Skip the pictures, please, and write out exactly the lines from the opening of the data through the line containing "we are born".

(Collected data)
# # # # # # #
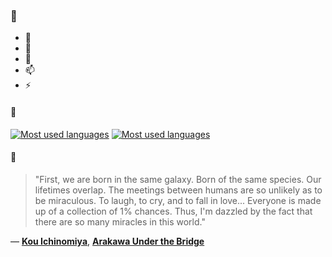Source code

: ### 👋

- 🔭
- 🌱
- 💬
- 📫
- ⚡

#### 🧏

[![Most used languages](https://github-readme-stats-aynah.vercel.app/api/top-langs/?username=aynh&theme=solarized-dark&langs_count=6&layout=compact&hide_title=true)](https://github.com/anuraghazra/github-readme-stats#gh-dark-mode-only)
[![Most used languages](https://github-readme-stats-aynah.vercel.app/api/top-langs/?username=aynh&theme=solarized-light&langs_count=6&layout=compact&hide_title=true)](https://github.com/anuraghazra/github-readme-stats#gh-light-mode-only)

#### 💬

> "First, we are born in the same galaxy. Born of the same species. Our lifetimes overlap. The meetings between humans are so unlikely as to be miraculous. To laugh, to cry, and to fall in love... Everyone is made up of a collection of 1% chances. Thus, I'm dazzled by the fact that there are so many miracles in this world."

&mdash; [**Kou Ichinomiya**](https://myanimelist.net/character.php?q=Kou%20Ichinomiya&cat=character), [**Arakawa Under the Bridge**](https://myanimelist.net/search/all?q=Arakawa%20Under%20the%20Bridge&cat=all)
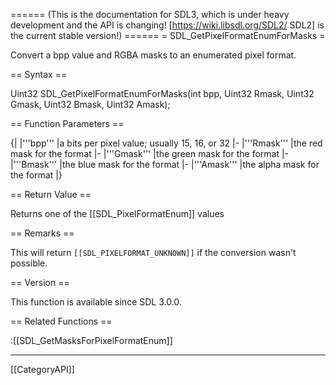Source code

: ====== (This is the documentation for SDL3, which is under heavy development and the API is changing! [https://wiki.libsdl.org/SDL2/ SDL2] is the current stable version!) ======
= SDL_GetPixelFormatEnumForMasks =

Convert a bpp value and RGBA masks to an enumerated pixel format.

== Syntax ==

<syntaxhighlight lang='c'>
Uint32 SDL_GetPixelFormatEnumForMasks(int bpp,
                                  Uint32 Rmask,
                                  Uint32 Gmask,
                                  Uint32 Bmask,
                                  Uint32 Amask);
</syntaxhighlight>

== Function Parameters ==

{|
|'''bpp'''
|a bits per pixel value; usually 15, 16, or 32
|-
|'''Rmask'''
|the red mask for the format
|-
|'''Gmask'''
|the green mask for the format
|-
|'''Bmask'''
|the blue mask for the format
|-
|'''Amask'''
|the alpha mask for the format
|}

== Return Value ==

Returns one of the [[SDL_PixelFormatEnum]] values

== Remarks ==

This will return <code>[[SDL_PIXELFORMAT_UNKNOWN]]</code> if the conversion
wasn't possible.

== Version ==

This function is available since SDL 3.0.0.

== Related Functions ==

:[[SDL_GetMasksForPixelFormatEnum]]

----
[[CategoryAPI]]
# # # # # # #
* [Answer to this task]:
Source code

: ### 👋

- 🔭
- 🌱
- 💬
- 📫
- ⚡

#### 🧏

[![Most used languages](https://github-readme-stats-aynah.vercel.app/api/top-langs/?username=aynh&theme=solarized-dark&langs_count=6&layout=compact&hide_title=true)](https://github.com/anuraghazra/github-readme-stats#gh-dark-mode-only)
[![Most used languages](https://github-readme-stats-aynah.vercel.app/api/top-langs/?username=aynh&theme=solarized-light&langs_count=6&layout=compact&hide_title=true)](https://github.com/anuraghazra/github-readme-stats#gh-light-mode-only)

#### 💬

> "First, we are born in the same galaxy. Born of the same species. Our lifetimes overlap. The meetings between humans are so unlikely as to be miraculous. To laugh, to cry, and to fall in love... Everyone is made up of a collection of 1% chances. Thus, I'm dazzled by the fact that there are so many miracles in this world."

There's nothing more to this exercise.